- Born: Akiva Jacob Ettinger 1872 Vitebsk, Belorussia
- Died: 1945 (aged 72–73) Jerusalem, British Mandate of Palestine
- Occupations: Agronomist, Director General of the Jewish Colonization Association

= Akiva Ettinger =

Russian agronomist and Zionist leader (1872–1945)

Akiva Jacob Ettinger (עקיבא יעקב אטינגר; 1872 - 1945) was an agronomist and an early Zionist leader who advocated for settlement in Ottoman Palestine. He led the Jewish National Fund's land purchases in Palestine and functioned as director general of the Jewish Colonization Association in South Russia, Brazil, and Argentina.

==Early life==
Ettinger was born in Vitebsk, Belorussia and was a descendant of Akiva Eiger. He received a degree in agriculture from Saint Petersburg University.

==Zionist activism==
In 1898, he participated in an inquiry into the conditions facing Jewish farmers in southern Russia as a representative of the Jewish Colonization Association (ICA). Following this, he was requested to create a Jewish model farm in Bessarabia.

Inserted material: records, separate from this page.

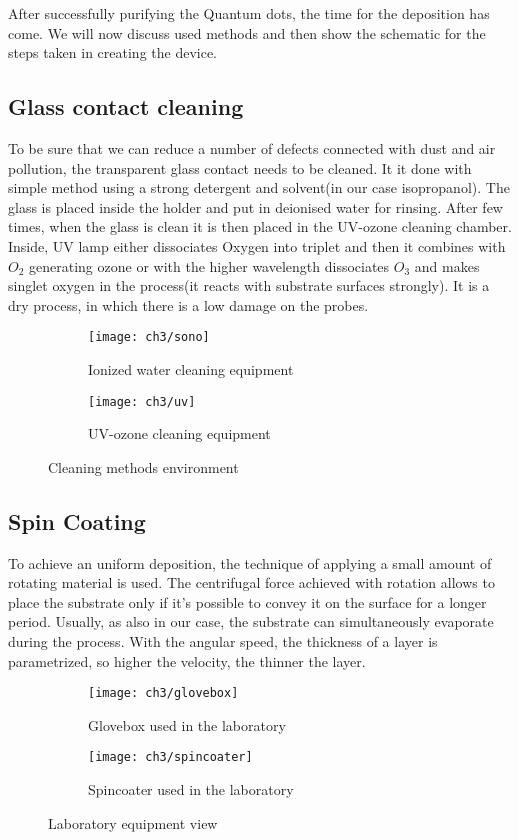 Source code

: After successfully purifying the Quantum dots, the time for the deposition has come. We will now discuss used methods and then show the schematic for the steps taken in creating the device. 

\subsection{Glass contact cleaning}

To be sure that we can reduce a number of defects connected with dust and air pollution, the transparent glass contact needs to be cleaned. It it done with simple method using a strong detergent and solvent(in our case isopropanol). The glass is placed inside the holder and put in deionised water for rinsing. After few times, when the glass is clean it is then placed in the UV-ozone cleaning chamber. Inside, UV lamp either dissociates Oxygen into triplet and then it combines with $O_2$ generating ozone or with the higher wavelength dissociates $O_3$ and makes singlet oxygen in the process(it reacts with substrate surfaces strongly). It is a dry process, in which there is a low damage on the probes. 

\begin{figure}[ht]
\begin{subfigure}{.5\textwidth}
  \centering
  \texttt{[image: ch3/sono]}  
  \caption{Ionized water cleaning equipment}
\end{subfigure}
\begin{subfigure}{.5\textwidth}
  \centering
  \texttt{[image: ch3/uv]}  
  \caption{UV-ozone cleaning equipment}
\end{subfigure}
\caption{Cleaning methods environment}
\label{fig:clean}
\end{figure}

\subsection{Spin Coating}
To achieve an uniform deposition, the technique of applying a small amount of rotating material is used. The centrifugal force achieved with rotation allows to place the substrate only if it's possible to convey it on the surface for a longer period. Usually, as also in our case, the substrate can simultaneously evaporate during the process. With the angular speed, the thickness of a layer is parametrized, so higher the velocity, the thinner the layer. 


\begin{figure}[H]
\begin{subfigure}{.5\textwidth}
  \centering
  \texttt{[image: ch3/glovebox]}  
  \caption{Glovebox used in the laboratory}
\end{subfigure}
\begin{subfigure}{.5\textwidth}
  \centering
  \texttt{[image: ch3/spincoater]}  
  \caption{Spincoater used in the laboratory}
\end{subfigure}
\label{fig:gloves}
\caption{Laboratory equipment view}
\end{figure}

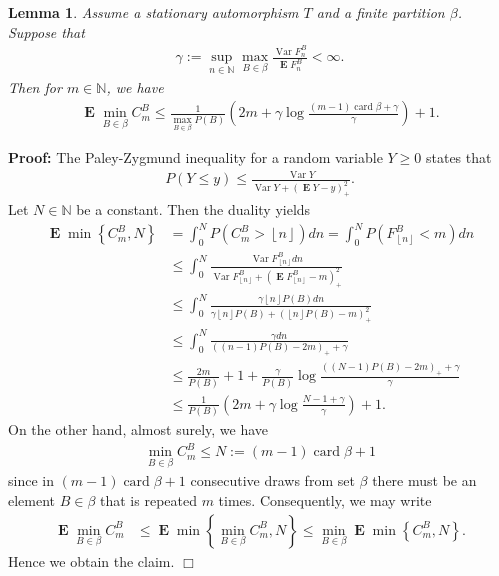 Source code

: \documentclass[a4paper,12pt]{article}
\newcommand{\okra}[1]{\left( #1 \right)}
\newcommand{\klam}[1]{\left\{ #1 \right\}}
\newcommand{\floor}[1]{\left\lfloor #1 \right\rfloor}
\DeclareMathOperator{\card}{card}
\DeclareMathOperator{\var}{Var}
\DeclareMathOperator{\mean}{\mathbf{E}}
\newtheorem{lemma}{Lemma}
\newenvironment*{proof}{\begin{trivlist}\item[]
\noindent\textbf{Proof:}}{$\Box$\par\end{trivlist}}
\begin{document}
\begin{lemma}
  \label{theoShortMemory}
  Assume a stationary automorphism $T$ and a finite partition $\beta$.
  Suppose that
  \begin{align}
    \gamma:=
    \sup_{n\in\mathbb{N}}\max_{B\in\beta}\frac{\var F^B_n}{\mean F^B_n}<\infty.
  \end{align}
  Then for $m\in\mathbb{N}$, we have
  \begin{align}
    \mean \min_{B\in\beta} C^B_m\le
    \frac{1}{\max_{B\in\beta} P(B)}\okra{
    2m+\gamma\log\frac{(m-1)\card\beta+\gamma}{\gamma}
    }+1
    .
  \end{align}
\end{lemma}
\begin{proof}
  The Paley-Zygmund inequality for a random variable $Y\ge 0$ states
  that
  \begin{align}
    P(Y\le y)\le\frac{\var Y}{\var Y+(\mean Y-y)_+^2}.
  \end{align}
  Let $N\in\mathbb{N}$ be a constant. Then the duality yields
  \begin{align}
    \mean \min\klam{C^B_m,N}
    &=
    \int_0^{N} P(C^B_m>\floor{n}) dn
    =
      \int_0^{N} P(F^B_{\floor{n}}<m) dn
      \nonumber\\
    &\le \int_0^{N} \frac{\var F^B_{\floor{n}}
      dn}{\var F^B_{\floor{n}}+(\mean F^B_{\floor{n}}-m)_+^2}
      \nonumber\\
    & \le \int_0^{N} \frac{\gamma \floor{n}P(B)
      dn}{\gamma \floor{n}P(B)+(\floor{n}P(B)-m)_+^2}
      \nonumber\\
    &\le \int_0^{N}
      \frac{\gamma dn}{((n-1)P(B)-2m)_++\gamma}
      \nonumber\\
    &\le \frac{2m}{P(B)}+1+
      \frac{\gamma}{P(B)}\log\frac{((N-1)P(B)-2m)_++\gamma}{\gamma}
      \nonumber\\
    &\le \frac{1}{P(B)}\okra{2m+
      \gamma\log\frac{N-1+\gamma}{\gamma}}+1
      .
  \end{align}
  On the other hand, almost surely, we have
  \begin{align}
    \min_{B\in\beta} C^B_m\le N:=(m-1)\card\beta+1
  \end{align}
  since in $(m-1)\card\beta+1$ consecutive draws from set $\beta$
  there must be an element $B\in\beta$ that is repeated $m$ times.
  Consequently, we may write
  \begin{align}
    \mean \min_{B\in\beta} C^B_m
    &\le \mean \min\klam{\min_{B\in\beta} C^B_m,N}
      \le \min_{B\in\beta} \mean \min\klam{C^B_m, N}
      .
  \end{align}
  Hence we obtain the claim.
\end{proof}
\end{document}
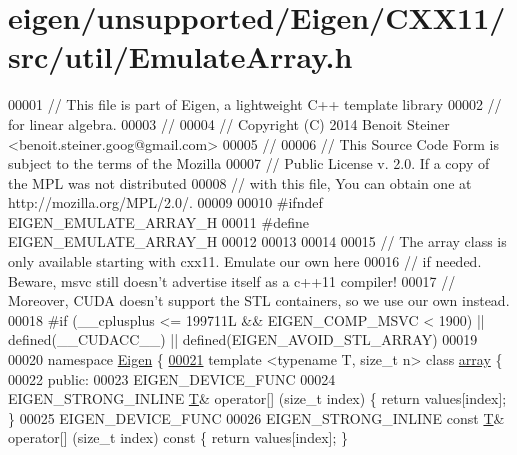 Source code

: \hypertarget{eigen_2unsupported_2_eigen_2_c_x_x11_2src_2util_2_emulate_array_8h_source}{}\section{eigen/unsupported/\+Eigen/\+C\+X\+X11/src/util/\+Emulate\+Array.h}
\label{eigen_2unsupported_2_eigen_2_c_x_x11_2src_2util_2_emulate_array_8h_source}

\begin{DoxyCode}
00001 \textcolor{comment}{// This file is part of Eigen, a lightweight C++ template library}
00002 \textcolor{comment}{// for linear algebra.}
00003 \textcolor{comment}{//}
00004 \textcolor{comment}{// Copyright (C) 2014 Benoit Steiner <benoit.steiner.goog@gmail.com>}
00005 \textcolor{comment}{//}
00006 \textcolor{comment}{// This Source Code Form is subject to the terms of the Mozilla}
00007 \textcolor{comment}{// Public License v. 2.0. If a copy of the MPL was not distributed}
00008 \textcolor{comment}{// with this file, You can obtain one at http://mozilla.org/MPL/2.0/.}
00009 
00010 \textcolor{preprocessor}{#ifndef EIGEN\_EMULATE\_ARRAY\_H}
00011 \textcolor{preprocessor}{#define EIGEN\_EMULATE\_ARRAY\_H}
00012 
00013 
00014 
00015 \textcolor{comment}{// The array class is only available starting with cxx11. Emulate our own here}
00016 \textcolor{comment}{// if needed. Beware, msvc still doesn't advertise itself as a c++11 compiler!}
00017 \textcolor{comment}{// Moreover, CUDA doesn't support the STL containers, so we use our own instead.}
00018 \textcolor{preprocessor}{#if (\_\_cplusplus <= 199711L && EIGEN\_COMP\_MSVC < 1900) || defined(\_\_CUDACC\_\_) ||
       defined(EIGEN\_AVOID\_STL\_ARRAY)}
00019 
00020 \textcolor{keyword}{namespace }\hyperlink{namespace_eigen}{Eigen} \{
\hyperlink{class_eigen_1_1array}{00021} \textcolor{keyword}{template} <\textcolor{keyword}{typename} T, \textcolor{keywordtype}{size\_t} n> \textcolor{keyword}{class }\hyperlink{class_eigen_1_1array}{array} \{
00022  \textcolor{keyword}{public}:
00023   EIGEN\_DEVICE\_FUNC
00024   EIGEN\_STRONG\_INLINE \hyperlink{group___sparse_core___module}{T}& operator[] (\textcolor{keywordtype}{size\_t} index) \{ \textcolor{keywordflow}{return} values[index]; \}
00025   EIGEN\_DEVICE\_FUNC
00026   EIGEN\_STRONG\_INLINE \textcolor{keyword}{const} \hyperlink{group___sparse_core___module}{T}& operator[] (\textcolor{keywordtype}{size\_t} index)\textcolor{keyword}{ const }\{ \textcolor{keywordflow}{return} values[index]; \}

\end{DoxyCode}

In 1902, the Odessa Committee of Hovevei Zion sent Ettinger and Ahad HaAm to look into the condition of Jewish settlements.

In 1918, Ettinger served as an advisor on settlement issues during the Balfour Declaration negotiations in London and wrote the memorandum, “Palestine after the War: Proposals for Administration and Development.”

After relocating to the British Mandate of Palestine in 1918, Ettinger led the Zionist Organization's Department of Agricultural Settlement until 1924. Beginning in 1919, he established the village Kiryat Anavim to serve as a model for hill settlements.

==Death==
Akiva Ettinger died in 1945, and was buried in Kiryat Anavim.